WHAT THIS TASK INVOLVES:
Only the lines from the one with "### First order vs HIgher order mapping" to the end of the records are wanted, each repeated exactly, both ends included.

Extracted data entries:
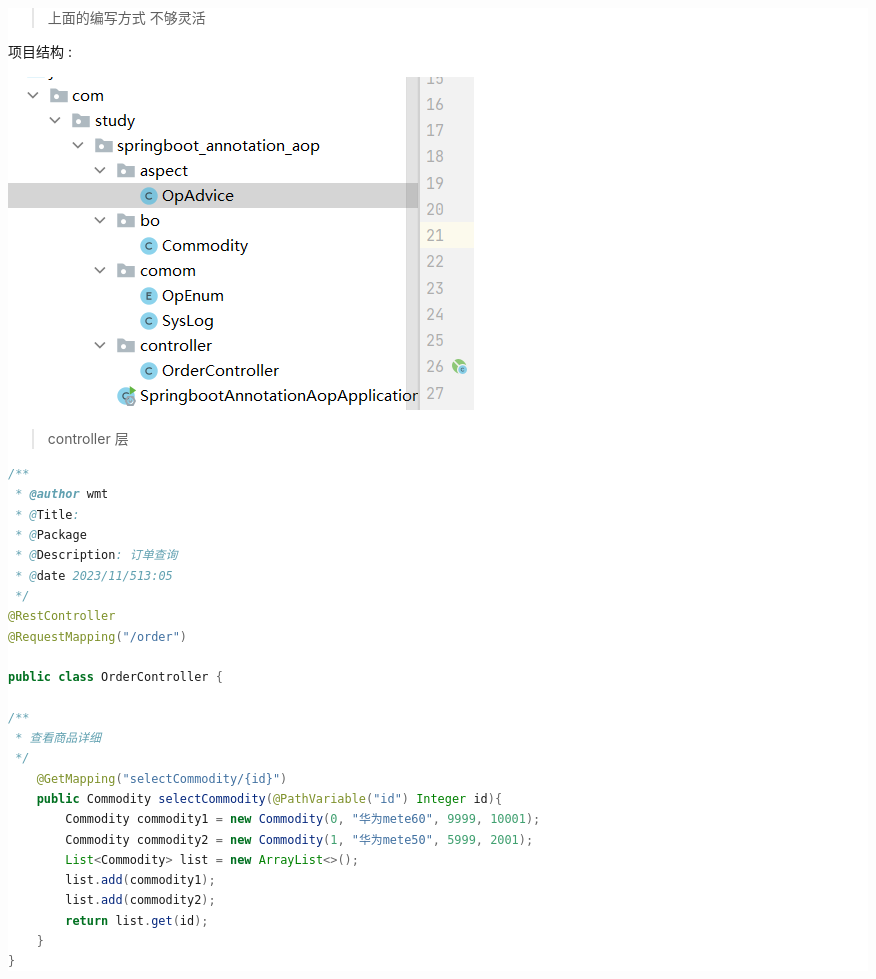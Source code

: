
 ```java
```



> 上面的编写方式 不够灵活

项目结构 :

![image-20231105154140488](.\imgs\image-20231105154140488.png)



> controller 层 

```java
/**
 * @author wmt
 * @Title:
 * @Package
 * @Description: 订单查询
 * @date 2023/11/513:05
 */
@RestController
@RequestMapping("/order")

public class OrderController {
    
/**
 * 查看商品详细
 */
    @GetMapping("selectCommodity/{id}")
    public Commodity selectCommodity(@PathVariable("id") Integer id){
        Commodity commodity1 = new Commodity(0, "华为mete60", 9999, 10001);
        Commodity commodity2 = new Commodity(1, "华为mete50", 5999, 2001);
        List<Commodity> list = new ArrayList<>();
        list.add(commodity1);
        list.add(commodity2);
        return list.get(id);
    }
}

```
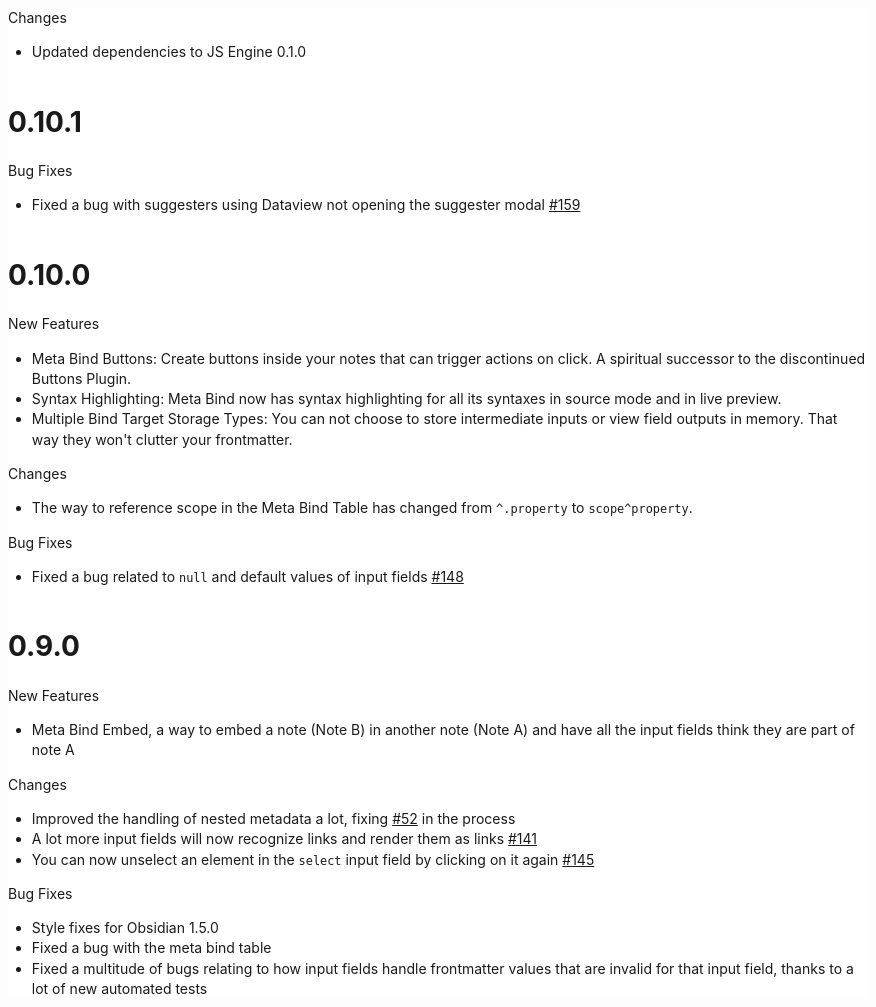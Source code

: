 Changes

-   Updated dependencies to JS Engine 0.1.0

# 0.10.1

Bug Fixes

-   Fixed a bug with suggesters using Dataview not opening the suggester modal [#159](https://github.com/mProjectsCode/obsidian-meta-bind-plugin/issues/159)

# 0.10.0

New Features

-   Meta Bind Buttons: Create buttons inside your notes that can trigger actions on click. A spiritual successor to the discontinued Buttons Plugin.
-   Syntax Highlighting: Meta Bind now has syntax highlighting for all its syntaxes in source mode and in live preview.
-   Multiple Bind Target Storage Types: You can not choose to store intermediate inputs or view field outputs in memory. That way they won't clutter your frontmatter.

Changes

-   The way to reference scope in the Meta Bind Table has changed from `^.property` to `scope^property`.

Bug Fixes

-   Fixed a bug related to `null` and default values of input fields [#148](https://github.com/mProjectsCode/obsidian-meta-bind-plugin/issues/148)

# 0.9.0

New Features

-   Meta Bind Embed, a way to embed a note (Note B) in another note (Note A) and have all the input fields think they are part of note A

Changes

-   Improved the handling of nested metadata a lot, fixing [#52](https://github.com/mProjectsCode/obsidian-meta-bind-plugin/issues/52) in the process
-   A lot more input fields will now recognize links and render them as links [#141](https://github.com/mProjectsCode/obsidian-meta-bind-plugin/issues/141)
-   You can now unselect an element in the `select` input field by clicking on it again [#145](https://github.com/mProjectsCode/obsidian-meta-bind-plugin/issues/145)

Bug Fixes

-   Style fixes for Obsidian 1.5.0
-   Fixed a bug with the meta bind table
-   Fixed a multitude of bugs relating to how input fields handle frontmatter values that are invalid for that input field, thanks to a lot of new automated tests
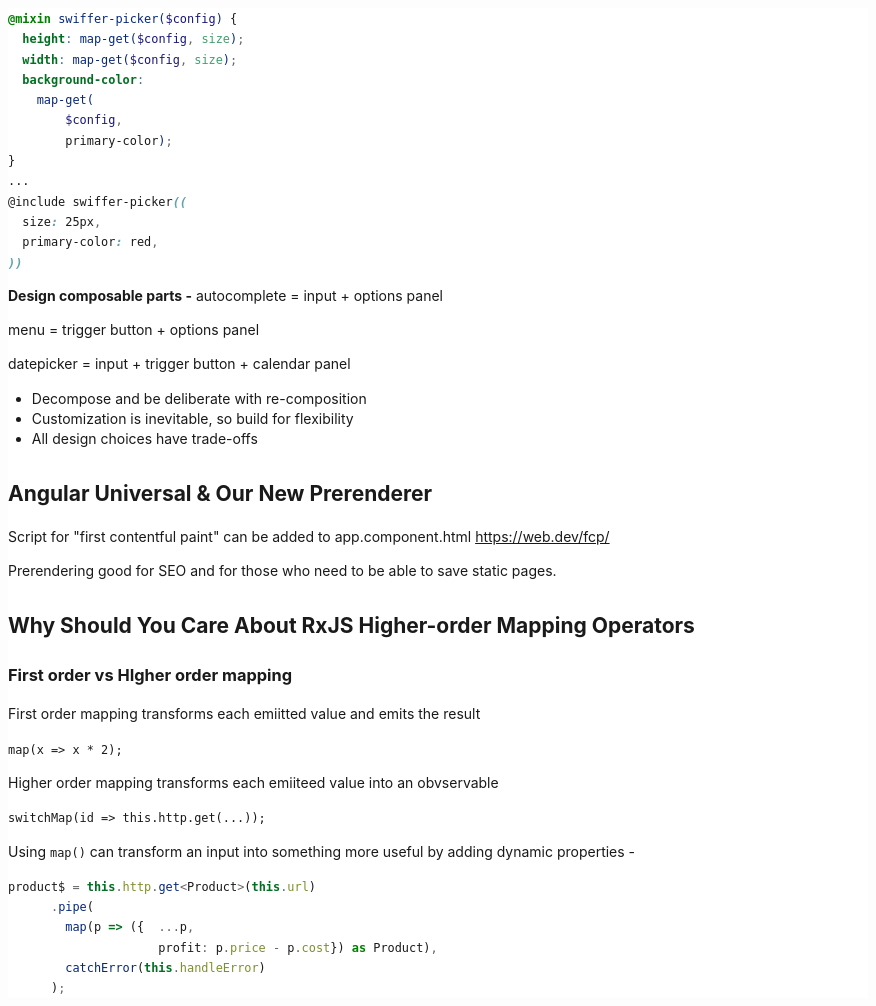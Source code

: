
 ```scss
@mixin swiffer-picker($config) {
  height: map-get($config, size);
  width: map-get($config, size);
  background-color:
    map-get(
        $config,
        primary-color);
}
...
@include swiffer-picker((
  size: 25px,
  primary-color: red,
))

```

**Design composable parts -**
autocomplete = input + options panel

menu = trigger button + options panel

datepicker = input + trigger button + calendar panel

- Decompose and be deliberate with re-composition
- Customization is inevitable, so build for flexibility
- All design choices have trade-offs

## Angular Universal & Our New Prerenderer

Script for "first contentful paint" can be added to app.component.html
https://web.dev/fcp/

Prerendering good for SEO and for those who need to be able to save static pages.

## Why Should You Care About RxJS Higher-order Mapping Operators

### First order vs HIgher order mapping

First order mapping transforms each emiitted value and emits the result

`map(x => x * 2);`

Higher order mapping transforms each emiiteed value into an obvservable

`switchMap(id => this.http.get(...));`

Using `map()` can transform an input into something more useful by adding dynamic properties -

```typescript
product$ = this.http.get<Product>(this.url)
      .pipe(
        map(p => ({  ...p,
                     profit: p.price - p.cost}) as Product),
        catchError(this.handleError)
      );

```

EXERCISE RESULT:
### First order vs HIgher order mapping

First order mapping transforms each emiitted value and emits the result

`map(x => x * 2);`

Higher order mapping transforms each emiiteed value into an obvservable

`switchMap(id => this.http.get(...));`

Using `map()` can transform an input into something more useful by adding dynamic properties -

```typescript
product$ = this.http.get<Product>(this.url)
      .pipe(
        map(p => ({  ...p,
                     profit: p.price - p.cost}) as Product),
        catchError(this.handleError)
      );

```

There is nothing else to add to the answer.